--- Records Enclosed Below ---

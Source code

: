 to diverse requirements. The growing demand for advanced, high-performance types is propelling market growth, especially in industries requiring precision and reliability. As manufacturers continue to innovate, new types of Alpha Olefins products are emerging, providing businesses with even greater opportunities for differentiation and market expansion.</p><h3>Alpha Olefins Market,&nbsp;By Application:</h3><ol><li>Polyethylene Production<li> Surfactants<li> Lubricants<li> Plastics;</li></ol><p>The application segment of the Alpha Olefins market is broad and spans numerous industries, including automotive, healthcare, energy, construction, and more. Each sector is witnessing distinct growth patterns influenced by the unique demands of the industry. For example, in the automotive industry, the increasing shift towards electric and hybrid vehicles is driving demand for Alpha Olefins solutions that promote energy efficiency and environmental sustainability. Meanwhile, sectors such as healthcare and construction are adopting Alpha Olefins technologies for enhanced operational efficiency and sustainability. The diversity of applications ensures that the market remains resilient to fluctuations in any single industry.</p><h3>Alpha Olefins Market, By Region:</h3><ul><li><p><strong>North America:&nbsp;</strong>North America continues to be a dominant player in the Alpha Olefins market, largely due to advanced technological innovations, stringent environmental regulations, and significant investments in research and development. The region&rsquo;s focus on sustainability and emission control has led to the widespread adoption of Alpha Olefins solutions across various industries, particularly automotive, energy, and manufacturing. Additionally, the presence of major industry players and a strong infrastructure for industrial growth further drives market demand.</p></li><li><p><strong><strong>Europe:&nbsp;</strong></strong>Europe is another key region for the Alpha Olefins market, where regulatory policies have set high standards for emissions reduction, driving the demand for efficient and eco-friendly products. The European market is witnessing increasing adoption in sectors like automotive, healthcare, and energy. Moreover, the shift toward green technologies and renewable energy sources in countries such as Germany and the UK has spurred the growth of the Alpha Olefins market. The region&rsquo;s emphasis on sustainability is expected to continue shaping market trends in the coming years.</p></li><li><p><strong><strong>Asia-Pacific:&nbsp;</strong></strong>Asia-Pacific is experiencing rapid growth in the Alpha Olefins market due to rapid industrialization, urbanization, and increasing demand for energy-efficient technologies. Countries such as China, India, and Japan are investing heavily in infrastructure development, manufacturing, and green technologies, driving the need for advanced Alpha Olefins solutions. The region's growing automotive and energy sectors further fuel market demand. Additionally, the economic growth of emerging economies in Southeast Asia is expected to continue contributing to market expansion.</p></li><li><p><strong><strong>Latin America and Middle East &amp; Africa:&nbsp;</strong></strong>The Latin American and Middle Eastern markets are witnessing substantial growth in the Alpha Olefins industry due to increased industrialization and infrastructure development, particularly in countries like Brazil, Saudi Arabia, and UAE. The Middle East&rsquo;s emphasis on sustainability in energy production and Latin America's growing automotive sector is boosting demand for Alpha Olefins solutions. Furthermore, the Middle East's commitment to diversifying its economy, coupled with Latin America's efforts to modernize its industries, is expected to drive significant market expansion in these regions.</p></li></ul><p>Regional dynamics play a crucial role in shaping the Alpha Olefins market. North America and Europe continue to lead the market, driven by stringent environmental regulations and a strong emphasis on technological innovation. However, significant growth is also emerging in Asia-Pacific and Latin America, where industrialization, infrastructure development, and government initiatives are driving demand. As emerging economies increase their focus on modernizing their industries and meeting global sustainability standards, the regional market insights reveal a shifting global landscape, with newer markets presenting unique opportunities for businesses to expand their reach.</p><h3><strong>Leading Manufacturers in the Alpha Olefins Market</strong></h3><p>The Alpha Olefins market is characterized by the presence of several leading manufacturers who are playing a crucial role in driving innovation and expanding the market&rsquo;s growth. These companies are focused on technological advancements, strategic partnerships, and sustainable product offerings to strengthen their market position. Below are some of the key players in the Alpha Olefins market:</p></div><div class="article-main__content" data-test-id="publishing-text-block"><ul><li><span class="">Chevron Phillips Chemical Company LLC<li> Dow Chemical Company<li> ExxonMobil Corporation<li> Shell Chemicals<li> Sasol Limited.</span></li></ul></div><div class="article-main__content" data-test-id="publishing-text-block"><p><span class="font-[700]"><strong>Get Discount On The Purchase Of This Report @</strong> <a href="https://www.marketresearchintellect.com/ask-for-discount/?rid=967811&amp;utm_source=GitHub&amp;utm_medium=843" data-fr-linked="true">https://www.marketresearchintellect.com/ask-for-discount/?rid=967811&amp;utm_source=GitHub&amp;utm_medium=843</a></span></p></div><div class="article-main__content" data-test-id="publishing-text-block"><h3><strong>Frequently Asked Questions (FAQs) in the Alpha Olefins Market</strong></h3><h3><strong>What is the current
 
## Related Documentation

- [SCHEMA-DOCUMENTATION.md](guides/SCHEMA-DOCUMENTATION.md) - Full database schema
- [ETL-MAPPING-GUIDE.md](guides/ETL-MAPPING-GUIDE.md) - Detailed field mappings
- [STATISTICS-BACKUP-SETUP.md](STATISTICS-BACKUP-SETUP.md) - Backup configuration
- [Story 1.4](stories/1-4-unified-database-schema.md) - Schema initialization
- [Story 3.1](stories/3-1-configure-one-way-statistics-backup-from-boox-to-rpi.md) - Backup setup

--- End of Enclosed Records ---

— Your objective —
Work out how many lines in the data hold the word "schema"; reply with the number alone.

— Solved exercise —
2